Data for analysis:
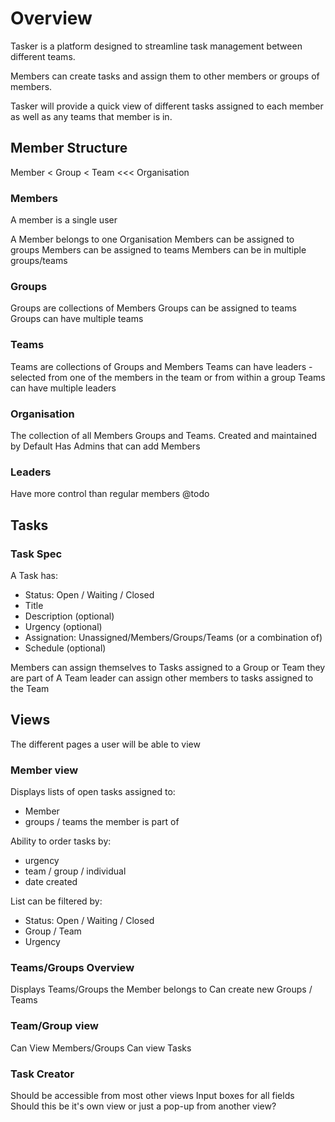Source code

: # Overview
Tasker is a platform designed to streamline task management between different 
teams.

Members can create tasks and assign them to other members or groups of members.

Tasker will provide a quick view of different tasks assigned to each member as 
well as any teams that member is in.

## Member Structure
Member < Group < Team <<< Organisation

### Members
A member is a single user

A Member belongs to one Organisation
Members can be assigned to groups
Members can be assigned to teams
Members can be in multiple groups/teams

### Groups
Groups are collections of Members
Groups can be assigned to teams
Groups can have multiple teams

### Teams 
Teams are collections of Groups and Members
Teams can have leaders - selected from one of the members in the team or from within a group
Teams can have multiple leaders

### Organisation
The collection of all Members Groups and Teams.
Created and maintained by Default
Has Admins that can add Members


### Leaders 
Have more control than regular members
@todo

## Tasks

### Task Spec
A Task has: 
* Status: Open / Waiting / Closed
* Title
* Description (optional)
* Urgency (optional)
* Assignation: Unassigned/Members/Groups/Teams (or a combination of)
* Schedule (optional)

Members can assign themselves to Tasks assigned to a Group or Team they are part of
A Team leader can assign other members to tasks assigned to the Team

## Views
The different pages a user will be able to view

### Member view
Displays lists of open tasks assigned to:
* Member
* groups / teams the member is part of

Ability to order tasks by: 
* urgency
* team / group / individual
* date created

List can be filtered by:
* Status: Open / Waiting / Closed
* Group / Team
* Urgency

### Teams/Groups Overview
Displays Teams/Groups the Member belongs to
Can create new Groups / Teams

### Team/Group view
Can View Members/Groups
Can view Tasks

### Task Creator
Should be accessible from most other views
Input boxes for all fields
Should this be it's own view or just a pop-up from another view?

What this task involves:
In the material above, locate the line containing "Teams are collections of Groups and Members" and the line containing "a combination of)". Transcribe exactly those two lines and every line between them, and nothing more.

Answer for the task:
Teams are collections of Groups and Members
Teams can have leaders - selected from one of the members in the team or from within a group
Teams can have multiple leaders

### Organisation
The collection of all Members Groups and Teams.
Created and maintained by Default
Has Admins that can add Members


### Leaders 
Have more control than regular members
@todo

## Tasks

### Task Spec
A Task has: 
* Status: Open / Waiting / Closed
* Title
* Description (optional)
* Urgency (optional)
* Assignation: Unassigned/Members/Groups/Teams (or a combination of)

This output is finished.